Le décret-loi Marchandeau sera rétabli à la Libération jusqu'au vote de la loi de 1972 relative à la lutte contre le racisme. Autrement dit, à la Libération, la démarche qui avait conduit, en 1939, dans un contexte de défense nationale, à adopter ce décret-loi qui protégeait des citoyens déjà exposés à des actes xénophobes, à des injures, à des violences, sera renouvelée, l'État français reprenant sa lutte contre les discriminations et l'antisémitisme.
Il est intéressant de noter qu'au cours de la première phase de colonisation marquée par la traite négrière et l'esclavage, le paradigme de la race n'est pas utilisé ; c'est celui de la couleur qui prévaut avec le code noir ou lors du rétablissement par Bonaparte en 1802 de la traite des noirs, de l'extension du code civil aux colonies, en 1805, où il est dit que, de tout temps, les colonies ont connu les distinctions de couleur. C'est ce paradigme qui prévaut, donc, dans cette phase de colonisation et bien entendu, aussi, le paradigme de la domination avec les catégories de maître et d'esclave. Aussi, si l'on se réfère à la catégorie des blancs et à celle des noirs, il n'y a pas de référence à la race en tant que telle.
Évidemment, comme les réalités humaines, sociales et sociologiques échappent toujours à ceux qui veulent enfermer les êtres humains dans des cases, les législateurs sont assez embarrassés avec les métis qu'ils vont finir par appeler « indigènes » avec des discussions extraordinaires aussi bien en Asie qu'en Afrique ou dans les Amériques quant à savoir comment nommer ceux qui sont métissés. Le législateur, quelle que soit sa puissance, ne peut empêcher les viols dans les périodes d'extrême violence, ni l'amour qu'il ne faut pas exclure. Que faire, par conséquent, de toutes ces personnes issues d'Européens, d'Amérindiens, d'Africains et qui n'entrent pas dans la catégorie binaire des blancs et des noirs ?
C'est l'état du monde à cette époque et pas seulement dans les colonies françaises mais aussi dans une colonie anglaise : les États-Unis où a cours la fameuse théorie du one drop que tout le monde connaît ici. Ce concept a ressurgi lors de la première campagne présidentielle de Barak Obama en 2008 : One drop of black blood makes you black – « Une seule goutte de sang noir fait de vous un noir ». On va même jusqu'à envisager le cas d'une personne ayant un trente-deuxième de sang noir – probablement une référence à l'époque où l'on comptait trente-deux races, la dernière étant la race des méchants.

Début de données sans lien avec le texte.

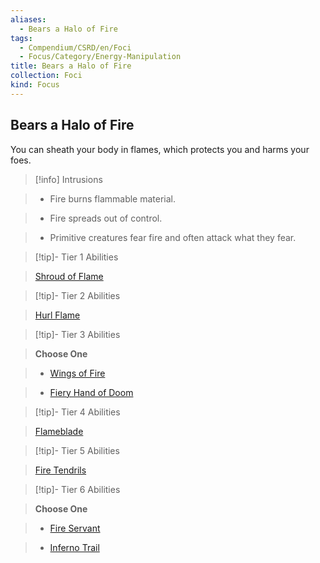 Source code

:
 ```yaml
---
aliases:
  - Bears a Halo of Fire
tags:
  - Compendium/CSRD/en/Foci
  - Focus/Category/Energy-Manipulation
title: Bears a Halo of Fire
collection: Foci
kind: Focus
---
```

## Bears a Halo of Fire    
You can sheath your body in flames, which protects you and harms your foes.    
  
>[!info] Intrusions    
>- Fire burns flammable material.    
>- Fire spreads out of control.    
>- Primitive creatures fear fire and often attack what they fear.    
  
  
>[!tip]- Tier 1 Abilities    
> [Shroud of Flame](Shroud-of-Flame.md)    
  
  
>[!tip]- Tier 2 Abilities    
> [Hurl Flame](Hurl-Flame.md)    
  
  
>[!tip]- Tier 3 Abilities    
> **Choose One**    
>- [Wings of Fire](Wings-of-Fire.md)    
>- [Fiery Hand of Doom](Fiery-Hand-of-Doom.md)    
  
  
>[!tip]- Tier 4 Abilities    
> [Flameblade](Flameblade.md)    
  
  
>[!tip]- Tier 5 Abilities    
> [Fire Tendrils](Fire-Tendrils.md)    
  
  
>[!tip]- Tier 6 Abilities    
> **Choose One**    
>- [Fire Servant](Fire-Servant.md)    
>- [Inferno Trail](Inferno-Trail.md)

Plus lyrique, Bob Marley a composé une très belle chanson où il est dit : Feel it in the one drop – « Ressens-le bien dans la fameuse goutte ». En 2008, je viens de l'évoquer, le débat a ressurgi aux États-Unis : Barak Obama est-il noir, est-il métis ? Il a la fameuse goutte de sang noir, donc il est noir.
Ces anciens débats ont perduré si l'on en juge par les écrits de très grands poètes comme le Guyanais Léon Gontran Damas : « Si souvent mon sentiment de race m'effraie autant qu'un chien aboyant la nuit. » Il y a ce plomb qui pèse sur les épaules de ceux qui sentent bien qu'ils ne sont définis que par cette catégorie-là. Aimé Césaire également s'exprimera abondamment sur la race et écrira avec beaucoup d'allant dans Cahier d'un retour au pays natal : « J'accepte... j'accepte... entièrement, sans réserve... […] ma race rongée de macules. »
On a vu, pendant le mouvement des droits civiques aux États-Unis, pendant les années soixante, comment l'on décide de s'approprier une injure, un facteur, un critère de discrimination et de le sublimer, d'en faire un étendard.
Parce qu'il est un immense poète, à la pensée humaniste et universelle, il n'en reste pas là et il définit sa négritude. Il se présente clairement comme le porte-drapeau de tous les opprimés.
La race opprime. Elle n'opprime pas que les Noirs à l'époque, mais pour sa part, avec le courant poétique, philosophique, littéraire, mais aussi politique de la négritude, il revendique cette appartenance. Dans Cahier d'un retour au pays natal, il écrit : « Comme il y a des hommes-hyènes et des hommes-panthères, je serai un homme-juif, un homme-cafre, un homme-hindou-de-Calcutta, un homme-de-Harlem-qui-ne-vote-pas. »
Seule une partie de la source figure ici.